La recherche du Commissariat met en évidence un certain nombre de solutions pour améliorer les relations entre Québécois francophones et anglophones, notamment favoriser plus d’interactions en personne basées sur des intérêts communs et des activités sociales, comme la musique, les sports et les échanges jeunesse. Au vu des activités que vous organisez dans vos communautés, je constate que vous avez déjà des assises solides dans ce domaine. Je pense qu’à l’échelle provinciale, promouvoir ces genres d’initiatives peut contribuer à renforcer la bonne volonté qui existe chez les gens et à contrer les perceptions erronées.
L’étude a également révélé que les Québécois francophones et anglophones reconnaissent que les perceptions erronées constituent un problème dans la province. Ce constat offre l’occasion d’aller de l’avant de manière positive.
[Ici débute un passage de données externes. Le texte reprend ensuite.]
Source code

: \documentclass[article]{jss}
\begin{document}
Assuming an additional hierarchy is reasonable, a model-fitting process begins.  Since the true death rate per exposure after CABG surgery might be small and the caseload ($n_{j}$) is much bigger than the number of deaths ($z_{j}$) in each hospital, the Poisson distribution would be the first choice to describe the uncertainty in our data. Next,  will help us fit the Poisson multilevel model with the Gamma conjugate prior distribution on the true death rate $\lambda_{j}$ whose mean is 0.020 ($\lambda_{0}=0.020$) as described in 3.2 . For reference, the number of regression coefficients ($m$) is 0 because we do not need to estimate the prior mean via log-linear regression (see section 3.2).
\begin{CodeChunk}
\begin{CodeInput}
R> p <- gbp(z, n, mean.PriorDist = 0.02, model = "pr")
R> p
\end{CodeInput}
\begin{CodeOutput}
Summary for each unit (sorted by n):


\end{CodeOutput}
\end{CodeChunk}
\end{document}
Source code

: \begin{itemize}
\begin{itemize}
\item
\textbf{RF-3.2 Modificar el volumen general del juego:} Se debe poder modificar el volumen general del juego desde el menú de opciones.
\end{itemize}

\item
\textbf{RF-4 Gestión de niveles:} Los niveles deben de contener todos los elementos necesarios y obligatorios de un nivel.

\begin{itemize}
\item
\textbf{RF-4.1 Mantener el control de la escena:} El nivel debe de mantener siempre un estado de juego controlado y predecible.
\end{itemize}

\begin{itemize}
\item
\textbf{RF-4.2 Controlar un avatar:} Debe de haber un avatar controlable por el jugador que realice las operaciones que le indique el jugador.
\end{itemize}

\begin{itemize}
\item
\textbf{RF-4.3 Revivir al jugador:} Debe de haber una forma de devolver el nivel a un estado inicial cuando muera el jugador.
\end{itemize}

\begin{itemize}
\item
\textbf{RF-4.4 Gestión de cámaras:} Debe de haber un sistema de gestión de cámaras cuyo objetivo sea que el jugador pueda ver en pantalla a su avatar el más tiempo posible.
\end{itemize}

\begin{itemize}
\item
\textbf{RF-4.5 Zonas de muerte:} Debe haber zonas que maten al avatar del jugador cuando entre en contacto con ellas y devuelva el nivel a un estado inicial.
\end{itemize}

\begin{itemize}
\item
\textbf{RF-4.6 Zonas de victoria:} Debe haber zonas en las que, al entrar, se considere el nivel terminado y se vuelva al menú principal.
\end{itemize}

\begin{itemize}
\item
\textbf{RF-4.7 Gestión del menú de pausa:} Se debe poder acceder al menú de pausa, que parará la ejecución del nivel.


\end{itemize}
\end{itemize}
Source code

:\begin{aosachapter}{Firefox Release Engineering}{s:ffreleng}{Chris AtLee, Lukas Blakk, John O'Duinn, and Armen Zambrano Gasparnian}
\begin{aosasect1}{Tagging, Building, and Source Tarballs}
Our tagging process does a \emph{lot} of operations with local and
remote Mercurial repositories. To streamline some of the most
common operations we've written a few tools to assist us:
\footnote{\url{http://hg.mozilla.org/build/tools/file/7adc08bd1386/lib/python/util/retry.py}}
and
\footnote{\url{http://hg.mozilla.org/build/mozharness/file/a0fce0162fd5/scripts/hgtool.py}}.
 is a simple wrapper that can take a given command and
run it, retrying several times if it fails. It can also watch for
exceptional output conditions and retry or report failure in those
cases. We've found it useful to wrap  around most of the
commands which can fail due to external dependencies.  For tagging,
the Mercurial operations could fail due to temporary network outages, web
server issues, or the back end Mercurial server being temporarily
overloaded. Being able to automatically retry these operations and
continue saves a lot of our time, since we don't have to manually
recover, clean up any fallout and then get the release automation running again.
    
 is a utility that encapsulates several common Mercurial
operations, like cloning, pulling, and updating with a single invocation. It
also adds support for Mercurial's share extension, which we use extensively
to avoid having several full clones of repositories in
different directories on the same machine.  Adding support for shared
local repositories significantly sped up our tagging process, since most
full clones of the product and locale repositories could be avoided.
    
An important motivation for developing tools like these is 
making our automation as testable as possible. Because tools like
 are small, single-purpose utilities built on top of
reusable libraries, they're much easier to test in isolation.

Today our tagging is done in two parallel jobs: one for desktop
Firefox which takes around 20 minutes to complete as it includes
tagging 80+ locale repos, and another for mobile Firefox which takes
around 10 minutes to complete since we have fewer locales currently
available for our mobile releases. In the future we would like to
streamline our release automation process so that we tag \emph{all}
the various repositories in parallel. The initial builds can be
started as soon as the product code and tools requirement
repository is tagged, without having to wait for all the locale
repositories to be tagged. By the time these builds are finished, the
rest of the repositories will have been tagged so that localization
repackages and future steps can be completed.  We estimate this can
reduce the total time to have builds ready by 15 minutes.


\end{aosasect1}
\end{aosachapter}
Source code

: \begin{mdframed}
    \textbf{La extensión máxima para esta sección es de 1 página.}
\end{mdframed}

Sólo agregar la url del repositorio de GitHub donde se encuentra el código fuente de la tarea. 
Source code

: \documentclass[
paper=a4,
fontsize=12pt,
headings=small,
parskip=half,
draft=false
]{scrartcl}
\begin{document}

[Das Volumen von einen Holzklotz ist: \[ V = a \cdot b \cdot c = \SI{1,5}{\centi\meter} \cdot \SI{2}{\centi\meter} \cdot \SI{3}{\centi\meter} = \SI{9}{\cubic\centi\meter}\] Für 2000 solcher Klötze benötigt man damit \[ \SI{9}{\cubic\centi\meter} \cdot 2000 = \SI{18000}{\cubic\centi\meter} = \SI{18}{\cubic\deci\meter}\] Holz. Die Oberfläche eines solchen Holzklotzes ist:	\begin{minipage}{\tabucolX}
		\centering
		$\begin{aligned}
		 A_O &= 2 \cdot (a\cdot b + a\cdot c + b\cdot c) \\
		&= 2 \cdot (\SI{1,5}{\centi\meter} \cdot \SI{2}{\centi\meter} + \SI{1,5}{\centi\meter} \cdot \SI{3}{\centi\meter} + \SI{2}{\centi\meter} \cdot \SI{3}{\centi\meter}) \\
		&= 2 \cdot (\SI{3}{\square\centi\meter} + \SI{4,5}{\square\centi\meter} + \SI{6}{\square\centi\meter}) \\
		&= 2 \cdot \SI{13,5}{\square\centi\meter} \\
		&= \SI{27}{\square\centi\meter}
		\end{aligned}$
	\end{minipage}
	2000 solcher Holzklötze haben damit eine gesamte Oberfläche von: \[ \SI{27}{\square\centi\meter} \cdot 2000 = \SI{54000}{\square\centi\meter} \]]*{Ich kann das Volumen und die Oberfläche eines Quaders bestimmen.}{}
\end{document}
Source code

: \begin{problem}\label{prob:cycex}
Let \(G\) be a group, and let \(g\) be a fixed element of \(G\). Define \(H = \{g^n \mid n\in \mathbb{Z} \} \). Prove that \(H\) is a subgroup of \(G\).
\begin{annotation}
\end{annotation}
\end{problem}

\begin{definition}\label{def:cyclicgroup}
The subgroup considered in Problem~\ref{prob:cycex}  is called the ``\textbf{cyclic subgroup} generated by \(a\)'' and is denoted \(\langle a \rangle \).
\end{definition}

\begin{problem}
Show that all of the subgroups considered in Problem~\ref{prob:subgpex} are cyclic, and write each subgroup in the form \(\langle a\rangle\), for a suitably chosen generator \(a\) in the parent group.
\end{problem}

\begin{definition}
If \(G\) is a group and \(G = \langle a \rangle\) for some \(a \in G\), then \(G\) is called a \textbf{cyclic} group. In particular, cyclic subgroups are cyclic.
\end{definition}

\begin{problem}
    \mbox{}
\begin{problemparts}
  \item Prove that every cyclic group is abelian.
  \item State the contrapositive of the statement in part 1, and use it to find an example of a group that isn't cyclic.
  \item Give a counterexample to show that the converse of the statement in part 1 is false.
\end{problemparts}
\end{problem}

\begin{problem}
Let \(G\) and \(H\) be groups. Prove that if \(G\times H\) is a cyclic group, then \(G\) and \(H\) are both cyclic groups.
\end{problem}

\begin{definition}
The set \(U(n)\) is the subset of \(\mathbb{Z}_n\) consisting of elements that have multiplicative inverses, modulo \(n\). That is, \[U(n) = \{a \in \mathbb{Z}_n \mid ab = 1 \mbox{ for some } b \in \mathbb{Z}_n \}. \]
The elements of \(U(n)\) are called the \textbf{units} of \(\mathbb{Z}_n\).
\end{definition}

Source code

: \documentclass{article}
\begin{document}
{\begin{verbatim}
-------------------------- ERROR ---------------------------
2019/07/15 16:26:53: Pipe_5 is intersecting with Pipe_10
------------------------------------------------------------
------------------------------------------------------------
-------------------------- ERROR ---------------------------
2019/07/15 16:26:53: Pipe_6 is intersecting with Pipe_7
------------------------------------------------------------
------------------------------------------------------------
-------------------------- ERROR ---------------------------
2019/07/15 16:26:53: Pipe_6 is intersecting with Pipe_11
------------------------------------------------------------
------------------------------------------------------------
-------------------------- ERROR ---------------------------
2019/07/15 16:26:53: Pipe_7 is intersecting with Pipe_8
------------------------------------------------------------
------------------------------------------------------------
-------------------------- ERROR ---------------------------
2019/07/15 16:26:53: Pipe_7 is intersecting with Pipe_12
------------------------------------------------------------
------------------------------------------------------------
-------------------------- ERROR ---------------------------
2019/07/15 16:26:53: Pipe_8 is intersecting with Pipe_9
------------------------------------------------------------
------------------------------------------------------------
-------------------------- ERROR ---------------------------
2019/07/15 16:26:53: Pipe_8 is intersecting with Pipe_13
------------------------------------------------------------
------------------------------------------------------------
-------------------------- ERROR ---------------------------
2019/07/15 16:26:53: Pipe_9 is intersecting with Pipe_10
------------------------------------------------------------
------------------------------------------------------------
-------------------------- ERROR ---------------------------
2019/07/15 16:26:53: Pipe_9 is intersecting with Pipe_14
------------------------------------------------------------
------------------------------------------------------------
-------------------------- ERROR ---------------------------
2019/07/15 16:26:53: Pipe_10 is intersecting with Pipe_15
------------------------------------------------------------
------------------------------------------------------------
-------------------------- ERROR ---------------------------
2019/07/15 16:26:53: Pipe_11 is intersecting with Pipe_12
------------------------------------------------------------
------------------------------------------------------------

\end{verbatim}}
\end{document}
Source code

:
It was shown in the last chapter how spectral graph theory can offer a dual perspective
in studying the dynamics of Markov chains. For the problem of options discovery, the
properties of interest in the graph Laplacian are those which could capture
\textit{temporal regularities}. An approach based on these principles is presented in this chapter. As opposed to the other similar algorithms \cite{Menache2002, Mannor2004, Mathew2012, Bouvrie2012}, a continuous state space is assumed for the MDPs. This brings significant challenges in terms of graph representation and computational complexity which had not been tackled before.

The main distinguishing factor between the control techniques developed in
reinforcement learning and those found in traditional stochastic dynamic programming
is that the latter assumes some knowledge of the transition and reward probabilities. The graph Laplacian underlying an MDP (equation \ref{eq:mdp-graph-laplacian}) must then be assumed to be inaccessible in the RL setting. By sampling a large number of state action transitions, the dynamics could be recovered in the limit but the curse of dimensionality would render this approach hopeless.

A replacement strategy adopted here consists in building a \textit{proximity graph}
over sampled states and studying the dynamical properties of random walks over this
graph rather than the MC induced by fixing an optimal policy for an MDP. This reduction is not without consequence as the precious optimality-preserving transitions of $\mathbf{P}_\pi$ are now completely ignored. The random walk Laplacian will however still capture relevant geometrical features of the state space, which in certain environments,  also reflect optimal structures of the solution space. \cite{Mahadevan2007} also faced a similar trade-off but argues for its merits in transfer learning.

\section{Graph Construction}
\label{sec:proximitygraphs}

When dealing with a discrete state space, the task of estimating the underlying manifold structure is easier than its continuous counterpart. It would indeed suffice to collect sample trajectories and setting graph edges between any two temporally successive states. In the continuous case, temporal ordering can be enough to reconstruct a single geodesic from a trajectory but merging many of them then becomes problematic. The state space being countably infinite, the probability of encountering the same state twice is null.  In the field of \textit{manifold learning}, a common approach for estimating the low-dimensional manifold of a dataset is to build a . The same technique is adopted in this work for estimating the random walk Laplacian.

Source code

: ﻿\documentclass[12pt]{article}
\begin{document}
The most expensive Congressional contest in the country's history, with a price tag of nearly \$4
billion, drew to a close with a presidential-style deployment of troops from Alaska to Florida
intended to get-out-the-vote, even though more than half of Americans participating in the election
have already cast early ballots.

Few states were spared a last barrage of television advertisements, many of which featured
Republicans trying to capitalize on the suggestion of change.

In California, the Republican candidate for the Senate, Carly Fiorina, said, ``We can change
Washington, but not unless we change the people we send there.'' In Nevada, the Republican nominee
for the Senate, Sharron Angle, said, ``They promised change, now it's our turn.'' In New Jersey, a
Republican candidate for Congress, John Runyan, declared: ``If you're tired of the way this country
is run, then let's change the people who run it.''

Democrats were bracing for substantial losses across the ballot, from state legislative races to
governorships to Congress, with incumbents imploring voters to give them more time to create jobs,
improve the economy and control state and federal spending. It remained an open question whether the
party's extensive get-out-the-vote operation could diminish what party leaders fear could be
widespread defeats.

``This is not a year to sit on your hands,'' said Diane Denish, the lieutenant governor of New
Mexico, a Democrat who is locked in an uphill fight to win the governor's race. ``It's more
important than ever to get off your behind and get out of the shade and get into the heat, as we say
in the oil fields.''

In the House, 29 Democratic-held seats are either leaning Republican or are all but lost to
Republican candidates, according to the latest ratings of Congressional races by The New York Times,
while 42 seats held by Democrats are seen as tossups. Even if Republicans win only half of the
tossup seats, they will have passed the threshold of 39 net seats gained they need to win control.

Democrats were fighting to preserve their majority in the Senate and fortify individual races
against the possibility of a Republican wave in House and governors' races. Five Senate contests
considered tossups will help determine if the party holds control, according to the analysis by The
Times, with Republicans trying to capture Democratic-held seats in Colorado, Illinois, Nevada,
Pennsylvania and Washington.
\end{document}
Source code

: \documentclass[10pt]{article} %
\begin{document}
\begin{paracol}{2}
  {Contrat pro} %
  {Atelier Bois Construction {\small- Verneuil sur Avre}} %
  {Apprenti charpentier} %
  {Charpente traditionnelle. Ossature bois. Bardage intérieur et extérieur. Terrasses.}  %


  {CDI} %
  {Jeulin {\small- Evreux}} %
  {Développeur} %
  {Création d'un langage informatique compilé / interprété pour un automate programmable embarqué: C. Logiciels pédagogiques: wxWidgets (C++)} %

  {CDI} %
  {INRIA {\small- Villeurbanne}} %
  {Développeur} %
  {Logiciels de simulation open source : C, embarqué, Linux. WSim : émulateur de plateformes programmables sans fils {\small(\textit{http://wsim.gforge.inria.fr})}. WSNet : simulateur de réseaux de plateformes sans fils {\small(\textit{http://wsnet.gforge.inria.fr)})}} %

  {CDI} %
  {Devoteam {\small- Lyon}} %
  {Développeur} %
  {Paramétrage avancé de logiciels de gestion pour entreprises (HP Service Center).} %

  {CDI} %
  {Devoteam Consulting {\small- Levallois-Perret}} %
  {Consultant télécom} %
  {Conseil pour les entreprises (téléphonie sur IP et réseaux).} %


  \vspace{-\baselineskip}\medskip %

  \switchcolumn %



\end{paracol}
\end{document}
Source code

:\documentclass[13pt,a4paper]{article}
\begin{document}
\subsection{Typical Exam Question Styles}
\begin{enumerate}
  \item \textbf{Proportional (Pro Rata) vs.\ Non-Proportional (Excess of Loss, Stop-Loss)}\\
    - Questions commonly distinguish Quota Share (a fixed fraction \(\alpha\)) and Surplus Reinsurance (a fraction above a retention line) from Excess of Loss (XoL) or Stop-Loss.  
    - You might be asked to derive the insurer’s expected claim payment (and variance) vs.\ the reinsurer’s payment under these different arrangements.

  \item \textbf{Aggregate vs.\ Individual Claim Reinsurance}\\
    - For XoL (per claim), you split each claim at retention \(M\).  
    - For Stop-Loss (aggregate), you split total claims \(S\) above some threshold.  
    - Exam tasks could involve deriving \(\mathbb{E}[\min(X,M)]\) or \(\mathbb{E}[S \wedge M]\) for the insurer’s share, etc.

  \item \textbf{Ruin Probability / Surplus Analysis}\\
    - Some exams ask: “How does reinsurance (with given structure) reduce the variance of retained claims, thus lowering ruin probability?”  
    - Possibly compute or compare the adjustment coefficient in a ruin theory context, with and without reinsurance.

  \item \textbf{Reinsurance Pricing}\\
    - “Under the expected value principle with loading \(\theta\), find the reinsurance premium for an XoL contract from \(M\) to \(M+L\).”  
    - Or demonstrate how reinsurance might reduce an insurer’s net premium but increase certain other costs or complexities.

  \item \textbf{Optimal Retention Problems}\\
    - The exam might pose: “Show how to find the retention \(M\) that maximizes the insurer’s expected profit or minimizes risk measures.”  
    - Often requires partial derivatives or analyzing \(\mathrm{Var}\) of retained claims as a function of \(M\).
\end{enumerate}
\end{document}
Il ne fait aucun doute qu’en tant que Québécois anglophones, vous naviguez dans une réalité linguistique unique qui amène son lot particulier de défis, mais qui procure une richesse culturelle supplémentaire et qui est essentielle pour un Canada bilingue.
Je vous encourage à lire l’étude et à consulter l’infographie connexe qui présente des faits pour contrer les mythes sur vos communautés. Le Commissariat a également créé une campagne vidéo sur les médias sociaux qui présente des citations de participants à l’étude sur les relations entre les Québécois francophones et anglophones. J’espère que ces ressources vous seront utiles et qu’elles vous aideront à mettre en lumière les réalités de vos communautés.
Je vous remercie de votre attention et de votre participation ce soir.